Columbus Dispatch Utica Shale "play" map

Columbus Dispatch Utica Shale “play” map

Fast forward to the first quarter of 2015 and we have a very healthy dataset to begin to model and validate/refute these projections. Back in 2009 Wickstrom & Co. only had 53 Utica Shale laterals, while today Ohio is host to 962 laterals from which to draw our conclusions. The preponderance of producing wells are operated by Chesapeake (463), Gulfport (118), Antero Resources (62), Eclipse Resources (41), American Energy Utica (36), Consol (35), and R.E. Gas Development (34), with an additional 13 LLCs and 10 publicly traded companies accounting for the remaining 173 producing laterals. A further difference between the following analysis and the OGS one is that we looked at total production and how much oil and gas was produced on a per-day basis.

Analysis

Using an interpolative geostatistical technique known as Empirical Bayesian Kriging and the 962 lateral dataset, we modeled total and per day oil, gas, and brine production for Ohio’s Utica Shale between 2011 and Q1-2015 to determine if the aforementioned map redrawing holds up, is out-of-date, and/or is overly optimistic as is generally the case with initial O&G “moving target” projections.

Days of Activity & Brine Production

The most active regions of the Utica Shale for well pad activity has been much of Muskingum County and its border with Guernsey and Noble counties; laterals are in production every 1 in 2.1-3.4 days.

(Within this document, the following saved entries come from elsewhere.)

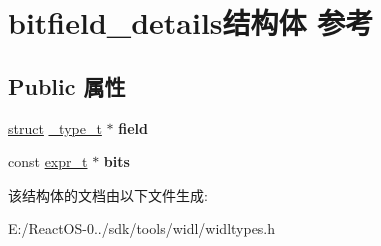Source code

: \hypertarget{structbitfield__details}{}\section{bitfield\+\_\+details结构体 参考}
\label{structbitfield__details}
\subsection*{Public 属性}
\begin{DoxyCompactItemize}
\item 
\mbox{\label{structbitfield__details_a8cee88900947c60ca5cdd10a9683b32c}} 
\hyperlink{interfacestruct}{struct} \hyperlink{struct__type__t}{\+\_\+type\+\_\+t} $\ast$ {\bfseries field}
\item 
\mbox{\label{structbitfield__details_a02afbb09bb8a984d6314114b30675861}} 
const \hyperlink{struct__expr__t}{expr\+\_\+t} $\ast$ {\bfseries bits}
\end{DoxyCompactItemize}


该结构体的文档由以下文件生成\+:\begin{DoxyCompactItemize}
\item 
E\+:/\+React\+O\+S-\/0../sdk/tools/widl/widltypes.\+h\end{DoxyCompactItemize}

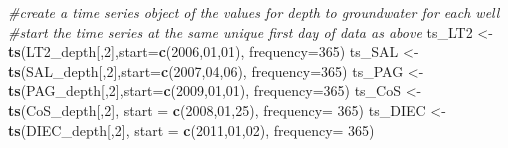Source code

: \documentclass[
]{article}
\newenvironment{Shaded}{\begin{snugshade}}{\end{snugshade}}
\newcommand{\AttributeTok}[1]{\textcolor[rgb]{0.13,0.29,0.53}{#1}}
\newcommand{\CommentTok}[1]{\textcolor[rgb]{0.56,0.35,0.01}{\textit{#1}}}
\newcommand{\DecValTok}[1]{\textcolor[rgb]{0.00,0.00,0.81}{#1}}
\newcommand{\FunctionTok}[1]{\textcolor[rgb]{0.13,0.29,0.53}{\textbf{#1}}}
\newcommand{\NormalTok}[1]{#1}
\newcommand{\OtherTok}[1]{\textcolor[rgb]{0.56,0.35,0.01}{#1}}
\begin{document}
\begin{Shaded}
\begin{Highlighting}[]
\CommentTok{\#create a time series object of the values for depth to groundwater for each well}
\CommentTok{\#start the time series at the same unique first day of data as above}
\NormalTok{ts\_LT2 }\OtherTok{\textless{}{-}} \FunctionTok{ts}\NormalTok{(LT2\_depth[,}\DecValTok{2}\NormalTok{],}\AttributeTok{start=}\FunctionTok{c}\NormalTok{(}\DecValTok{2006}\NormalTok{,}\DecValTok{01}\NormalTok{,}\DecValTok{01}\NormalTok{), }\AttributeTok{frequency=}\DecValTok{365}\NormalTok{)}
\NormalTok{ts\_SAL }\OtherTok{\textless{}{-}} \FunctionTok{ts}\NormalTok{(SAL\_depth[,}\DecValTok{2}\NormalTok{],}\AttributeTok{start=}\FunctionTok{c}\NormalTok{(}\DecValTok{2007}\NormalTok{,}\DecValTok{04}\NormalTok{,}\DecValTok{06}\NormalTok{), }\AttributeTok{frequency=}\DecValTok{365}\NormalTok{)}
\NormalTok{ts\_PAG }\OtherTok{\textless{}{-}} \FunctionTok{ts}\NormalTok{(PAG\_depth[,}\DecValTok{2}\NormalTok{],}\AttributeTok{start=}\FunctionTok{c}\NormalTok{(}\DecValTok{2009}\NormalTok{,}\DecValTok{01}\NormalTok{,}\DecValTok{01}\NormalTok{), }\AttributeTok{frequency=}\DecValTok{365}\NormalTok{)}
\NormalTok{ts\_CoS }\OtherTok{\textless{}{-}} \FunctionTok{ts}\NormalTok{(CoS\_depth[,}\DecValTok{2}\NormalTok{], }\AttributeTok{start =} \FunctionTok{c}\NormalTok{(}\DecValTok{2008}\NormalTok{,}\DecValTok{01}\NormalTok{,}\DecValTok{25}\NormalTok{), }\AttributeTok{frequency=} \DecValTok{365}\NormalTok{)}
\NormalTok{ts\_DIEC }\OtherTok{\textless{}{-}} \FunctionTok{ts}\NormalTok{(DIEC\_depth[,}\DecValTok{2}\NormalTok{], }\AttributeTok{start =} \FunctionTok{c}\NormalTok{(}\DecValTok{2011}\NormalTok{,}\DecValTok{01}\NormalTok{,}\DecValTok{02}\NormalTok{), }\AttributeTok{frequency=} \DecValTok{365}\NormalTok{)}


\end{Highlighting}
\end{Shaded}
\end{document}
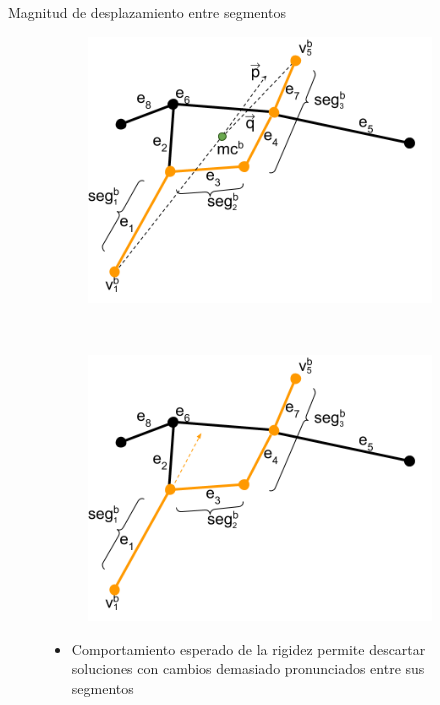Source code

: \begin{frame}{Magnitud de desplazamiento entre segmentos}
    \begin{figure}[h]
    \centering
    \begin{subfigure}[t]{0.45\textwidth}
        \centering
        \includegraphics[scale=0.4]{Pictures/ant_segmentMagnitude_case.png}
    \end{subfigure}
    ~ \hspace{0.5cm}
    \begin{subfigure}[t]{0.45\textwidth}
        \centering
        \includegraphics[scale=0.4]{Pictures/ant_segmentMagnitude_case_2.png}
    \end{subfigure}%
    \begin{itemize}
        \item Comportamiento esperado de la rigidez permite descartar soluciones con cambios demasiado pronunciados entre sus segmentos
    \end{itemize}
\end{figure}
\end{frame}

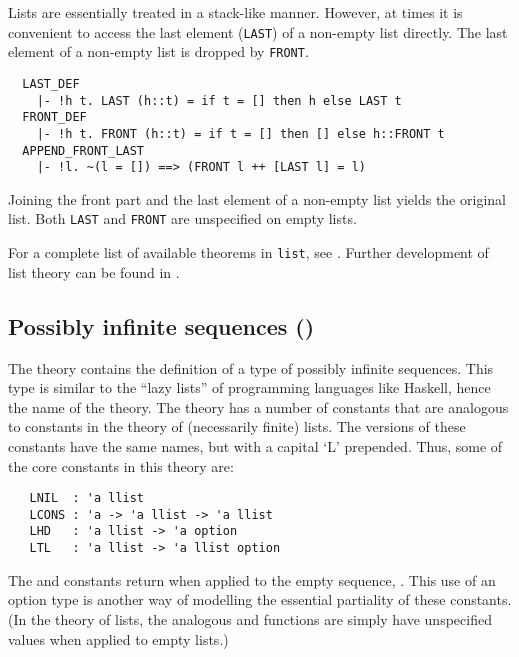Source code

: Lists are essentially treated in a stack-like manner. However, at
times it is convenient to access the last element
({\small\verb+LAST+}) of a non-empty list directly. The last element
of a non-empty list is dropped by {\small\verb+FRONT+}.
%
{\small
\begin{verbatim}
  LAST_DEF
    |- !h t. LAST (h::t) = if t = [] then h else LAST t
  FRONT_DEF
    |- !h t. FRONT (h::t) = if t = [] then [] else h::FRONT t
  APPEND_FRONT_LAST
    |- !l. ~(l = []) ==> (FRONT l ++ [LAST l] = l)
\end{verbatim}
}
%
Joining the front part and the last element of a non-empty list yields
the original list.  Both {\small\verb+LAST+} and {\small\verb+FRONT+}
are unspecified on empty lists.

\noindent For a complete list of available theorems in
{\small\verb+list+}, see \REFERENCE.  Further development of list
theory can be found in .


\subsection{Possibly infinite sequences ()}

The theory  contains the definition of a type of
possibly infinite sequences.  This type is similar to the ``lazy
lists'' of programming languages like Haskell, hence the name of the
theory.  The  theory has a number of constants that
are analogous to constants in the theory of (necessarily finite)
lists.  The  versions of these constants have the
same names, but with a capital `L\/' prepended.  Thus, some of the core
constants in this theory are:

{\small
\begin{verbatim}
   LNIL  : 'a llist
   LCONS : 'a -> 'a llist -> 'a llist
   LHD   : 'a llist -> 'a option
   LTL   : 'a llist -> 'a llist option
\end{verbatim}
}

The  and  constants return  when applied to
the empty sequence, .  This use of an option type is another
way of modelling the essential partiality of these constants.  (In the
theory of lists, the analogous  and  functions are
simply have unspecified values when applied to empty lists.)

Conversely, the least active wells have been drilled along the Harrison-Belmont border and the intersection between Harrison, Tuscarawas, and Guernsey counties.

Brine is a form of liquid drilling waste characterized by high salt loads and total dissolved solids. The laterals that have produced the most brine to date are located in a large section of Monroe County and at the intersection of Belmont, Monroe, and Noble counties, with total brine production amounting to 23,292 barrels or 734,000-978,000 gallons (Fig. 1).

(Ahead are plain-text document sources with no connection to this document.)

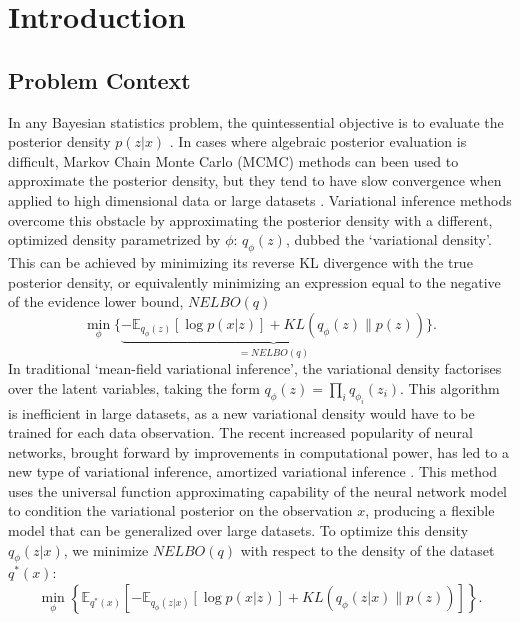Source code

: \documentclass[honours,12pt, twoside]{unswthesis}
\newcommand{\E}{\mathbb{E}}
\numberwithin{equation}{section}
\theoremstyle{definition}
\begin{document}
\afterpreface
\afterpage{\clearpage}

\chapter{Introduction}\label{intro}
\section{Problem Context}
In any Bayesian statistics problem, the quintessential objective is to evaluate the posterior density $p(z|x)$ \citep{gelman}. In cases where algebraic posterior evaluation is difficult, Markov Chain Monte Carlo (MCMC) methods can been used to approximate the posterior density, but they tend to have slow convergence when applied to high dimensional data or large datasets \citep{blei}. Variational inference methods overcome this obstacle by approximating the posterior density with a different, optimized density parametrized by $\phi$: $q_\phi(z)$, dubbed the `variational density'. This can be achieved by minimizing its reverse KL divergence with the true posterior density, or equivalently minimizing an expression equal to the negative of the evidence lower bound, $NELBO(q)$ \citep{blei}
\[\min_\phi \lbrace\underbrace{-\E_{q_\phi(z)}[\log p(x|z)]+KL(q_\phi(z)\|p(z))}_{=NELBO(q)}\rbrace.\]
In traditional `mean-field variational inference', the variational density factorises over the latent variables, taking the form $q_\phi(z)=\prod_i q_{\phi_i}(z_i)$. This algorithm is inefficient in large datasets, as a new variational density would have to be trained for each data observation. The recent increased popularity of neural networks, brought forward by improvements in computational power, has led to a new type of variational inference, amortized variational inference \citep{ADVVI}. This method uses the universal function approximating capability of the neural network model to condition the variational posterior on the observation $x$, producing a flexible model that can be generalized over large datasets. To optimize this density $q_\phi(z|x)$, we minimize $NELBO(q)$ with respect to the density of the dataset $q^*(x)$: 
\[\min_{\phi} \left\lbrace\E_{q^*(x)}\left[-\E_{q_\phi(z|x)}[\log p(x|z)]+KL(q_\phi(z|x)\|p(z))\right]\right\rbrace.\]
\end{document}
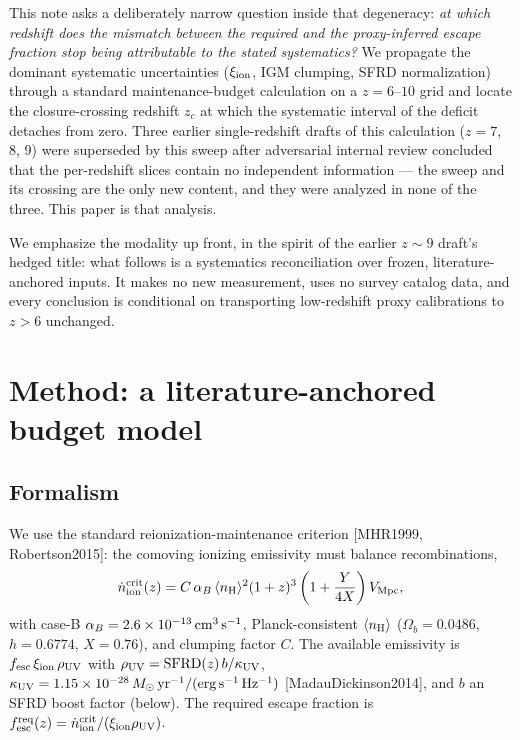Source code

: \documentclass[twocolumn]{aastex702}
\begin{document}
This note asks a deliberately narrow question inside that degeneracy: \emph{at which redshift does the mismatch between the required and the proxy-inferred escape fraction stop being attributable to the stated systematics?} We propagate the dominant systematic uncertainties ($\xi_{\rm ion}$, IGM clumping, SFRD normalization) through a standard maintenance-budget calculation on a $z=6$--$10$ grid and locate the closure-crossing redshift $z_c$ at which the systematic interval of the deficit detaches from zero. Three earlier single-redshift drafts of this calculation ($z=7$, 8, 9) were superseded by this sweep after adversarial internal review concluded that the per-redshift slices contain no independent information --- the sweep and its crossing are the only new content, and they were analyzed in none of the three. This paper is that analysis.

We emphasize the modality up front, in the spirit of the earlier $z\sim9$ draft's hedged title: what follows is a systematics reconciliation over frozen, literature-anchored inputs. It makes no new measurement, uses no survey catalog data, and every conclusion is conditional on transporting low-redshift proxy calibrations to $z>6$ unchanged.

\section{Method: a literature-anchored budget model}
\label{sec:method}

\subsection{Formalism}
We use the standard reionization-maintenance criterion [MHR1999, Robertson2015]: the comoving ionizing emissivity must balance recombinations,
\begin{equation}
\dot{n}_{\rm ion}^{\rm crit}(z) = C\,\alpha_B\,\langle n_{\rm H}\rangle^2 (1+z)^3 \left(1+\frac{Y}{4X}\right) V_{\rm Mpc},
\end{equation}
with case-B $\alpha_B=2.6\times10^{-13}\,{\rm cm^3\,s^{-1}}$, Planck-consistent $\langle n_{\rm H}\rangle$ ($\Omega_b=0.0486$, $h=0.6774$, $X=0.76$), and clumping factor $C$. The available emissivity is $f_{\rm esc}\,\xi_{\rm ion}\,\rho_{\rm UV}$ with $\rho_{\rm UV} = {\rm SFRD}(z)\,b/\kappa_{\rm UV}$, $\kappa_{\rm UV}=1.15\times10^{-28}\,M_\odot\,{\rm yr^{-1}}/({\rm erg\,s^{-1}\,Hz^{-1}})$ [MadauDickinson2014], and $b$ an SFRD boost factor (below). The required escape fraction is $f_{\rm esc}^{\rm req}(z) = \dot{n}_{\rm ion}^{\rm crit}/(\xi_{\rm ion}\rho_{\rm UV})$.
\end{document}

Total Ohio Utica Shale Production Days 2011 to Q1-2015

Total Ohio Utica Shale Oil Production 2011 to Q1-2015

Total Ohio Utica Shale Gas Production 2011 to Q1-2015

Total Ohio Utica Shale Brine Production 2011 to Q1-2015

Figure 1. Total Ohio Utica Shale Oil, Gas, and Brine Production 2011 to Q1-2015

This area is also one of the top three regions of the state with respect to Class II Injection volumes; the other two high-brine production regions are Morrow and Portage counties to the west and southwest, respectively (Fig. 2).

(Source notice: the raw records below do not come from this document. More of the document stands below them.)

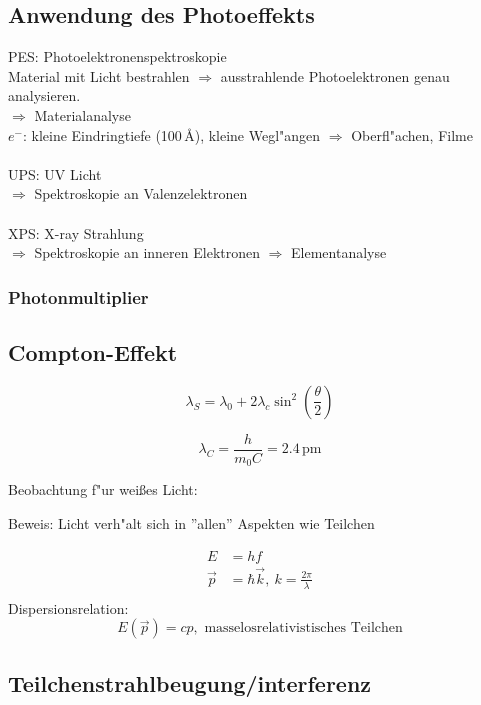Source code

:\subsection{Anwendung des Photoeffekts}

PES: Photoelektronenspektroskopie\\
Material mit Licht bestrahlen $\Rightarrow$ ausstrahlende Photoelektronen genau analysieren.
\\
$\Rightarrow$ Materialanalyse\\
$e^-$: kleine Eindringtiefe (100\,\AA), kleine Wegl"angen $\Rightarrow$ Oberfl"achen, Filme\\
\\
UPS: UV Licht\\
$\Rightarrow$ Spektroskopie an Valenzelektronen\\
\\
XPS: X-ray Strahlung\\
$\Rightarrow$ Spektroskopie an inneren Elektronen $\Rightarrow$ Elementanalyse

\subsubsection{Photonmultiplier}

\subsection{Compton-Effekt}

\[\lambda_S=\lambda_0+2\lambda_c\sin^2\left(\frac{\theta}{2}\right)\]

\[\lambda_C=\frac{h}{m_0C}=2.4\,\mathrm{pm}\]

Beobachtung f"ur wei\ss es Licht:
\\
\begin{arrowlist}
\item Beweis: Licht verh"alt sich in ''allen'' Aspekten wie Teilchen
\item \begin{align*}
E&=hf\\
\vec{p}&=\hbar\vec{k},\ k=\frac{2\pi}{\lambda}\\
\end{align*}
Dispersionsrelation: \[E(\vec{p})=cp,\textrm{ masselosrelativistisches Teilchen}\]
\end{arrowlist}

\subsection{Teilchenstrahlbeugung/interferenz}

Layout & Volume (2010 to Q1-2015, Gallons) of Ohio’s Active Class II Injection Wells

Figure 2. Layout & Volume (2010 to Q1-2015, Gallons) of Ohio’s Active Class II Injection Wells

However, on a per-day basis we are seeing quite a few inefficient laterals across the state, including Devon Energy’s Eichelberger and Richman Farms laterals in Ashland and Medina counties. Ashland and Medina are producing 230-270 barrels (8,453-9,923 gallons) of brine per day. In Carroll County, one of Chesapeake’s Trushell laterals tops the list for brine production at 1,843 barrels (67,730 gallons) per day. One of Gulfport’s Bolton laterals in Belmont County and EdgeMarc’s Merlin 10PPH in Washington County are generating 1,100-1,200 barrels (40,425-44,100 gallons) of brine per day.

Oil & Gas Production

Since the last time we modeled production the oil hotspots have shrunk. They have also become more discrete and migrated southward – all of this in contrast to the model proposed by the OGS in 2012. The areas of greatest productivity (i.e., >26,000 barrels of oil) are not the central part of the state, but rather Tuscarawas, Harrison, Guernsey, and Noble counties (Fig. 1). The intersection of Harrison, Tuscarawas, and Guernsey counties is where oil productivity per-day is highest – in the range of 300-630+ barrels (Fig. 3). The areas that the OGS proposed had the highest oil potential have produced <600 barrels total or <12 barrels per day.

Per Day Ohio Utica Shale Oil Production 2011 to Q1-2015

Per Day Ohio Utica Shale Gas Production 2011 to Q1-2015

Per Day Ohio Utica Shale Brine Production 2011 to Q1-2015

Figure 3. Per-Day Ohio Utica Shale Oil, Gas, and Brine Production 2011 to Q1-2015

The OGS natural gas region has proven to be another area of extremely low oil productivity.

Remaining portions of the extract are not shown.